▶ Problem requirements: Each line below containing the word "value" needs to be shown.

▶ Data extracts:
BEGIN

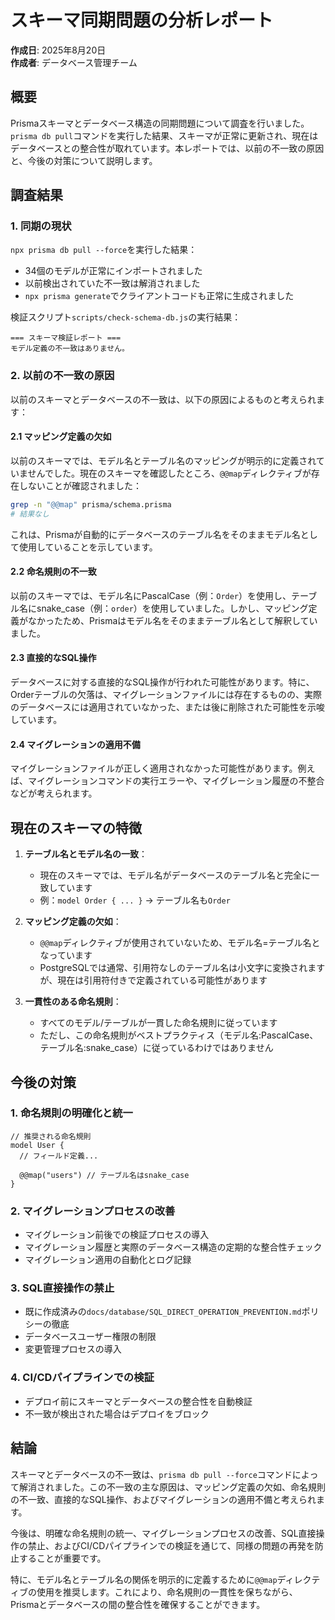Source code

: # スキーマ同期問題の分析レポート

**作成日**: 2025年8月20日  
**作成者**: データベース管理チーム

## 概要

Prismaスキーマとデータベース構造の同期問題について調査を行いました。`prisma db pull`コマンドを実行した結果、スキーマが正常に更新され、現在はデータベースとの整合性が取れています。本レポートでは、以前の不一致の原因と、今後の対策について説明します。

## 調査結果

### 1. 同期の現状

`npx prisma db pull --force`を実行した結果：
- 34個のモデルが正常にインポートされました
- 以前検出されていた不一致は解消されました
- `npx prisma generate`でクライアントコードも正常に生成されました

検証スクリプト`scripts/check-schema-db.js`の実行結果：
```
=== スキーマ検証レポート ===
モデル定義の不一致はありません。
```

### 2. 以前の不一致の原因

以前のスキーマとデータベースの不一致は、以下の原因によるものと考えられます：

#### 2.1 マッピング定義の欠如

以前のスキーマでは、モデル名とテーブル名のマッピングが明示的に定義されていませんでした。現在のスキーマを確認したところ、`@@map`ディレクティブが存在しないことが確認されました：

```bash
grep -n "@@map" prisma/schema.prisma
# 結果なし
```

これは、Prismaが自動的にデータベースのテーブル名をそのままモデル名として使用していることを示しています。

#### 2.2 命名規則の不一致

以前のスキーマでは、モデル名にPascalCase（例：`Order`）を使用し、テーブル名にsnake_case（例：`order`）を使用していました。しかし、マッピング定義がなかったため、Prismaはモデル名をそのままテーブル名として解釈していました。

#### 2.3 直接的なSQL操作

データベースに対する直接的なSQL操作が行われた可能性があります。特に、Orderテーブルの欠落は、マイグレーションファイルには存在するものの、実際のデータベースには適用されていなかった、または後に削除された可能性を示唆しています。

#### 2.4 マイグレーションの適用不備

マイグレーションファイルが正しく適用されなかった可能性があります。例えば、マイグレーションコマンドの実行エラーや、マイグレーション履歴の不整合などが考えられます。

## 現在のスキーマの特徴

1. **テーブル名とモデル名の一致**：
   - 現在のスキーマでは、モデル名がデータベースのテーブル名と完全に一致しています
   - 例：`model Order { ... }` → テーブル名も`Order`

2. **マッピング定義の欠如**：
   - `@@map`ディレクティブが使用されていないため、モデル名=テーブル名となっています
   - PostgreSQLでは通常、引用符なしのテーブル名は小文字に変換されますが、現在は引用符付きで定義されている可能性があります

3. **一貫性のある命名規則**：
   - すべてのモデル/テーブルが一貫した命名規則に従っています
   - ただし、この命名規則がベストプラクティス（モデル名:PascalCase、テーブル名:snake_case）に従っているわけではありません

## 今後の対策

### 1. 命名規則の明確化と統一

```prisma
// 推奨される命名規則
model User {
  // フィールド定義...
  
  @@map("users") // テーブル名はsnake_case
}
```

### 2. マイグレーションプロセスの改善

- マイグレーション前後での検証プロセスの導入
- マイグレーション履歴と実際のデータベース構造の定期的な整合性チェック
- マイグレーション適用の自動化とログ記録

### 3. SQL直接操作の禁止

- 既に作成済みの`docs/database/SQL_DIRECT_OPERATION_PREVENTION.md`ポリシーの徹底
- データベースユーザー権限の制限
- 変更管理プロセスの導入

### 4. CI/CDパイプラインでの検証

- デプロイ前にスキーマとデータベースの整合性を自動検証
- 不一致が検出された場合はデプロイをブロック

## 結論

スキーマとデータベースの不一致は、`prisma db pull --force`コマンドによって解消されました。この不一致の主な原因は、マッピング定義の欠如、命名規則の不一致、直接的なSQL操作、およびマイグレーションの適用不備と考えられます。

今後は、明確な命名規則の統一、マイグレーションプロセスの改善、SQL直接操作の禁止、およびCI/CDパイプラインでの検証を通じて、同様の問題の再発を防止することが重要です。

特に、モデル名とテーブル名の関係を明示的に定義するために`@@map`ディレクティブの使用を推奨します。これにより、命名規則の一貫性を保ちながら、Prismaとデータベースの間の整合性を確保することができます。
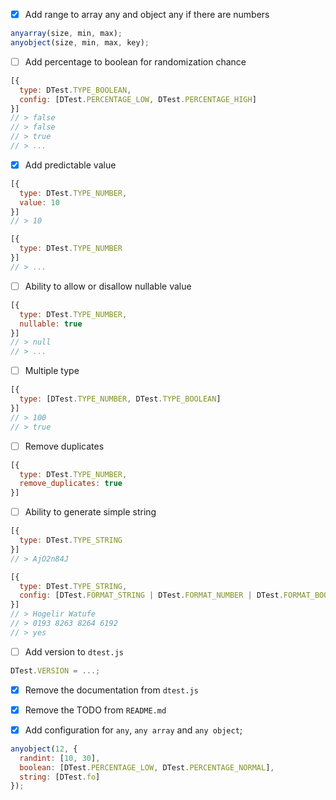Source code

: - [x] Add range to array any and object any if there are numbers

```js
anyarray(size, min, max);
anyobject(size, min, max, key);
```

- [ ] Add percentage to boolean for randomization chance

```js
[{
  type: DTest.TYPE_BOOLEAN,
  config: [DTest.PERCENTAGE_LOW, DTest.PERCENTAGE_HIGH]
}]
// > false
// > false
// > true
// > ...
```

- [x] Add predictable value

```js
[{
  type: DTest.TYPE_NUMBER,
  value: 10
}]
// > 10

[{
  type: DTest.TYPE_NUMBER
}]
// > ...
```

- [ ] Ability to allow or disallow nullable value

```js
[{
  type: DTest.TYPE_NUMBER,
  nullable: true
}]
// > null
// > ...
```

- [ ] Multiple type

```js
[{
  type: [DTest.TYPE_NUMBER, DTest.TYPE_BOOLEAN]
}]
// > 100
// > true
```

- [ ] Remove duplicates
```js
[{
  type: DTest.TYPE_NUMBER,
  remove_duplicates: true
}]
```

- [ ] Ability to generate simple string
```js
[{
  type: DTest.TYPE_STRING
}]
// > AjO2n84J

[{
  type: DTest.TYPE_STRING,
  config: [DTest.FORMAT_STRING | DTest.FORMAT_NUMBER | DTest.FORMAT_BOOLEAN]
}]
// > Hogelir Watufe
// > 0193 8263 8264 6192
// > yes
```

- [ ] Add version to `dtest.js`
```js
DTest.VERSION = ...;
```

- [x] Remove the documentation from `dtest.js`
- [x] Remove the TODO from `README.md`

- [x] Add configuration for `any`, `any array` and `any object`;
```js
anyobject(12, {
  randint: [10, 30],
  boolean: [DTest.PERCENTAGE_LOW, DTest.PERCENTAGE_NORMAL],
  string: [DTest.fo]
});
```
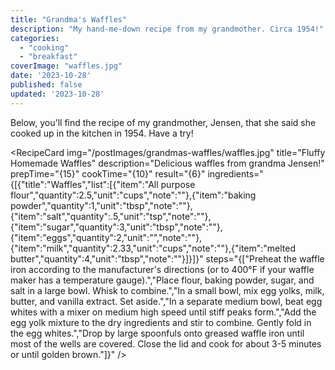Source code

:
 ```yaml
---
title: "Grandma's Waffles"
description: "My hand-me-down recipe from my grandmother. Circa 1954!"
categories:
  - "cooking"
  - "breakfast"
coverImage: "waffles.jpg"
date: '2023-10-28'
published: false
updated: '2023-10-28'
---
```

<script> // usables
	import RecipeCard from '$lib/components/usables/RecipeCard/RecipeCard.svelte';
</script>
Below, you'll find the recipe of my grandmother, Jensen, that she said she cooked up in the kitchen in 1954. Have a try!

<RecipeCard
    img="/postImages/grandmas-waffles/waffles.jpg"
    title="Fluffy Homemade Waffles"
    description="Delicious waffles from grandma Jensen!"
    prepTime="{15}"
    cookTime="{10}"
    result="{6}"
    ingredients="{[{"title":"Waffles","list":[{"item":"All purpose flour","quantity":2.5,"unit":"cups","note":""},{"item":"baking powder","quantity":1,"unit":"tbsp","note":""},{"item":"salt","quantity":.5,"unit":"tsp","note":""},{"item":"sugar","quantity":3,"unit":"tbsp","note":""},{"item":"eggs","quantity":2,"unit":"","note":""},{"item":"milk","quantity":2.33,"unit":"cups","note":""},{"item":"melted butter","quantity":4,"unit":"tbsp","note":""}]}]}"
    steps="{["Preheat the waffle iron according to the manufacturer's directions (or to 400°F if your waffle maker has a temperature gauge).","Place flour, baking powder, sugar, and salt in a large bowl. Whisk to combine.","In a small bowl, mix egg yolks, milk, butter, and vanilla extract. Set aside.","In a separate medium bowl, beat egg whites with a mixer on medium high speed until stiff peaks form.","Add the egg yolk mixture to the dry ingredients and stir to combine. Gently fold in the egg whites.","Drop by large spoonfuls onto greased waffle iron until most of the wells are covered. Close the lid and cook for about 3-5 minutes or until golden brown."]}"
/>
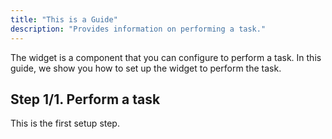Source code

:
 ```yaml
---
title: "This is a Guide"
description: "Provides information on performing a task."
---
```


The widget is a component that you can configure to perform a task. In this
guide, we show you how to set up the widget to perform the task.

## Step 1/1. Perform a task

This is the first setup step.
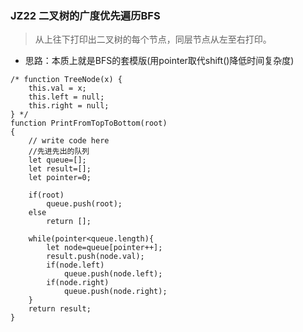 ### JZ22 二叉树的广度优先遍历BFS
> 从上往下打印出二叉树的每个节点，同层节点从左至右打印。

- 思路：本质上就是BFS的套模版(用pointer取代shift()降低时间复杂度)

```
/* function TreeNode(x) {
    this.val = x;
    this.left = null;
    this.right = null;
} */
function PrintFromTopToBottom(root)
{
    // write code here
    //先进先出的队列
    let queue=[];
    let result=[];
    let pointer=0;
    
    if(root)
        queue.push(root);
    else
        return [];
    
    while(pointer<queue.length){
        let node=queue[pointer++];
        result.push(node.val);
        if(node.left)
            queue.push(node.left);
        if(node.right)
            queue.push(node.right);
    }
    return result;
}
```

END

▶ Task response:
- [x] Add predictable value
  value: 10
- [ ] Ability to allow or disallow nullable value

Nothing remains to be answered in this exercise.